Note: This is less a formal review than a sustained expression of grumpiness.

Due to the demands of deadline day, I missed the first 15 minutes or so of last night's Broadway Across America touring production of Spring Awakening. In all fairness, then, it's only the last seven-eighths of the show that I can describe as bland, convoluted, and undeserving of half the praise it's garnered. (If anyone wants to weigh in on the first eighth, be my guest.)

Set in 19th century Germany, Spring Awakening chronicles the sexual comings-of-age of a group of provincial teenagers who've been raised without the benefit of What's Happening to Me? In various states of sexual confusion, and with no adults to explain the ins and outs, it's only a matter of time until their general ignorance about s-e-x comes to a sticky, unprotected, baby-making head.

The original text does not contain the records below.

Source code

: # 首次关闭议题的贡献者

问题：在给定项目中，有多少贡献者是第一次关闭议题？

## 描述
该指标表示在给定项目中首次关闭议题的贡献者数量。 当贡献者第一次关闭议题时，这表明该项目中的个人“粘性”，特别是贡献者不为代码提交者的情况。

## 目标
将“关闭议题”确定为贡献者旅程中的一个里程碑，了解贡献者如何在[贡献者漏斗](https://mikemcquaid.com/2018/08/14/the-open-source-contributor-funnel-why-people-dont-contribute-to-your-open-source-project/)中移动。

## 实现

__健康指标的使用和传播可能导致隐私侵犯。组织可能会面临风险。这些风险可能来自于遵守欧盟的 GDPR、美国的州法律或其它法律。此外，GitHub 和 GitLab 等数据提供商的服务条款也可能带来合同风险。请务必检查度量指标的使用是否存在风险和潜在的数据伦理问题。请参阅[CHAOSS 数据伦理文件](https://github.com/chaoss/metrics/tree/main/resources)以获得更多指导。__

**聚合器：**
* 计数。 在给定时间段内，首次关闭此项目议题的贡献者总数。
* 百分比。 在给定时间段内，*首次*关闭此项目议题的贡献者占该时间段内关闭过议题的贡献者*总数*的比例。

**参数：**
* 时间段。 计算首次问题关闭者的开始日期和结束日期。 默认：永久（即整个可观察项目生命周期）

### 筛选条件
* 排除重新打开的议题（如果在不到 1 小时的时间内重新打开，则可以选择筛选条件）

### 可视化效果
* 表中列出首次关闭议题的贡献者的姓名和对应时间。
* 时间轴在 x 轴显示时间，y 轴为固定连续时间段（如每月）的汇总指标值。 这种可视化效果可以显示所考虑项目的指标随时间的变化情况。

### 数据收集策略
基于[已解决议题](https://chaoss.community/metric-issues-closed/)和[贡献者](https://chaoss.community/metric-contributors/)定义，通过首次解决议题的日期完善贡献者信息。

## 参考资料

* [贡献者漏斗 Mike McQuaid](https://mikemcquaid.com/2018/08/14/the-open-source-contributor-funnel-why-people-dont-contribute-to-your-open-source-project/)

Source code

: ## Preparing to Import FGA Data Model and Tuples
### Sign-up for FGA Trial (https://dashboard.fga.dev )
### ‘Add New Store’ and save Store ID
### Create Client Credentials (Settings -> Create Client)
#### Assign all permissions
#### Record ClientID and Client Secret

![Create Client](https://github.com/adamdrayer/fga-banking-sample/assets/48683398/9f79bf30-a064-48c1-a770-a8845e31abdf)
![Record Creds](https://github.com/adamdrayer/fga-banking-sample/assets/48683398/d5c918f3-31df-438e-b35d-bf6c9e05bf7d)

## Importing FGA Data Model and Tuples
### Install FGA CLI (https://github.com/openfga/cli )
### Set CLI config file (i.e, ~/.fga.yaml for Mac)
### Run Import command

Melchior (Kyle Riabko) is one of the few kids who understands the sex/baby connection, but that doesn't stop him from knocking up his girlfriend. Meanwhile, his good friend Moritz (Blake Bashoff) is an already poor student driven to increasing distraction by a state of perma-tumescence. The show is overstuffed with teenagers coping with hot-button issues, making it both difficult to follow and utterly unworkable as a character-driven narrative. There is incest, masturbation, malicious masturbation, child abuse, kids who have to hurt themselves to "feel," back alley abortions... It's fuckin' Degrassi Jr. High, only the music is worse.

The Duncan Sheik-composed score is derivative and unmemorable, full of mall-emo posturing, American Idol-esque pop numbers, and mournful piano lines ripped straight from Joni Mitchell's "Blue" (absolutely no slight to Joni intended), or maybe the MASH theme song. (The closing number is a great example of how generic and soppy most of the music was, listen to it here.) A few numbers stood out, namely those featuring Blake Bashoff, and a big ensemble number called "Totally Fucked" was a highlight, bringing a welcome dose of energy to this angst-plagued stage, but overall tedium was the order of the night.

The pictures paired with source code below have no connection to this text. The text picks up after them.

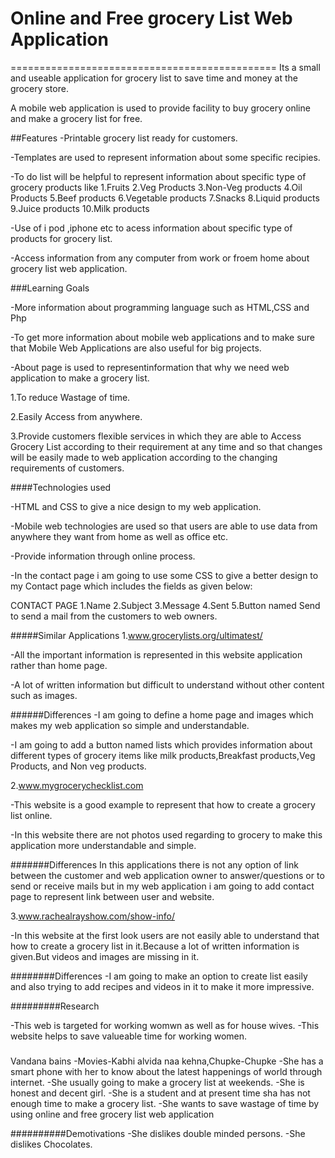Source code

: # Online and Free grocery List Web Application
==============================================
Its a small and useable application for grocery list to save time and money at the grocery store.

A mobile web application is used to provide facility to buy grocery online and make a grocery list for free.

##Features
-Printable grocery list ready for customers.

-Templates are used to represent information about some specific recipies.

-To do list will be helpful to represent information about specific type of grocery products like
1.Fruits
2.Veg Products
3.Non-Veg products
4.Oil Products
5.Beef products
6.Vegetable products
7.Snacks
8.Liquid products
9.Juice products
10.Milk products

-Use of i pod ,iphone etc to acess information about specific type of products for grocery list.

-Access information from any computer from work or froem home about grocery list web application.

###Learning Goals

-More information about programming language such as HTML,CSS and Php

-To get more information about mobile web applications and to make sure that Mobile Web Applications are also useful for big projects.

-About page is used to representinformation that why we need web application to make a grocery list.

1.To reduce Wastage of time.

2.Easily Access from anywhere.

3.Provide customers flexible services in which they are able to Access Grocery List according to their requirement at any time and so that changes will be easily made to web application according to the changing requirements of customers.

####Technologies used

-HTML and CSS to give a nice design to my web application.

-Mobile web technologies are used so that users are able to use data from anywhere they want from home as well as office etc.

-Provide information through online process.

-In the contact page i am going to use some CSS to give a better design to my Contact page which includes the fields as given below:

CONTACT PAGE
1.Name
2.Subject
3.Message
4.Sent
5.Button named Send to send a mail from the customers to web owners.

#####Similar Applications
1.www.grocerylists.org/ultimatest/

-All the important information is represented in this website application rather than home page.

-A lot of written information but difficult to understand without other content such as images.

######Differences
-I am going to define a home page and images which makes my web application so simple and understandable.

-I am going to add a button named lists which provides information about different types of grocery items like milk products,Breakfast  products,Veg Products, and Non veg products.

2.www.mygrocerychecklist.com

-This website is a good example to represent that how to create a grocery list online.

-In this website there are not photos used regarding to grocery to make this application more understandable and simple.

#######Differences
In this applications there is not any option of link between the customer and web application owner to answer/questions or to send or receive mails but in my web application i am going to add contact page to represent link between user and website.
 
 3.www.rachealrayshow.com/show-info/
 
 -In this website at the first look users are not easily able to understand that how to create a grocery list in it.Because a lot of written information is given.But videos and images are missing in it.
 
########Differences
-I am going to make an option to create list easily and also trying to add recipes and videos in it to make it more impressive.

#########Research

-This web is targeted for working womwn as well as for house wives.
-This website helps to save valueable time for working women.


###
Vandana bains
-Movies-Kabhi alvida naa kehna,Chupke-Chupke
-She has a smart phone with her to know about the latest happenings of world through internet.
-She usually going to make a grocery list at weekends.
-She is honest and decent girl.
-She is a student and at present time sha has not enough time to make a grocery list.
-She wants to save wastage of time by using online and free grocery list web application


##########Demotivations
-She dislikes double minded persons.
-She dislikes Chocolates.



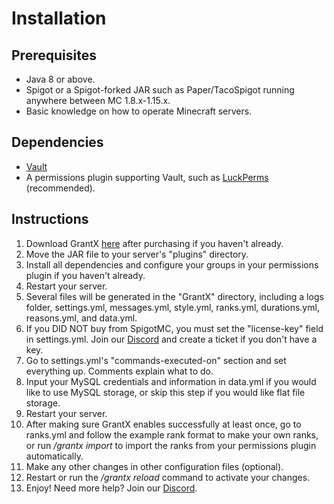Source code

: # Installation

## Prerequisites
* Java 8 or above.
* Spigot or a Spigot-forked JAR such as Paper/TacoSpigot running anywhere between MC 1.8.x-1.15.x.
* Basic knowledge on how to operate Minecraft servers.

## Dependencies
* [Vault](https://dev.bukkit.org/projects/vault)
* A permissions plugin supporting Vault, such as [LuckPerms](https://www.spigotmc.org/resources/28140/) (recommended).

## Instructions
1. Download GrantX [here](https://demeng7215.com/grantx) after purchasing if you haven't already.
2. Move the JAR file to your server's "plugins" directory.
3. Install all dependencies and configure your groups in your permissions plugin if you haven't already.
4. Restart your server.
5. Several files will be generated in the "GrantX" directory, including a logs folder, settings.yml, messages.yml, style.yml, ranks.yml, durations.yml, reasons.yml, and data.yml.
6. If you DID NOT buy from SpigotMC, you must set the "license-key" field in settings.yml. Join our [Discord](https://demeng7215.com/discord) and create a ticket if you don't have a key.
7. Go to settings.yml's "commands-executed-on" section and set everything up. Comments explain what to do.
8. Input your MySQL credentials and information in data.yml if you would like to use MySQL storage, or skip this step if you would like flat file storage.
9. Restart your server.
10. After making sure GrantX enables successfully at least once, go to ranks.yml and follow the example rank format to make your own ranks, or run */grantx import* to import the ranks from your permissions plugin automatically.
11. Make any other changes in other configuration files (optional).
12. Restart or run the */grantx reload* command to activate your changes.
13. Enjoy! Need more help? Join our [Discord](https://demeng7215.com/discord).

I know I'm supposed to think Spring Awakening was a thrilling, powerfully erotic depiction of the charged and dangerous years when balls drop, hair starts to grow "down there," and the primary colors of childhood darken to the nuanced palette of adulthood. (At least, that's what the New York Times said I was supposed to think.) But come on: No one who's seen a movie, read a magazine, or watched an after-school special in the last twenty years will twitch so much as an eyebrow here. Billing this show as "edgy" and "erotic" only reinforces the divide between Broadway and the rest of the culture: One instance of boob-biting does not an erotic spectacular make... and "teenagers think about sex a lot" is hardly a revelation. And as a this-is-why-we-need-sex-ed cautionary tale? It's just trite.

I'm definitely in the critical minority on this one, but I just don't get the hype (or the Tonys) here. Anyone else?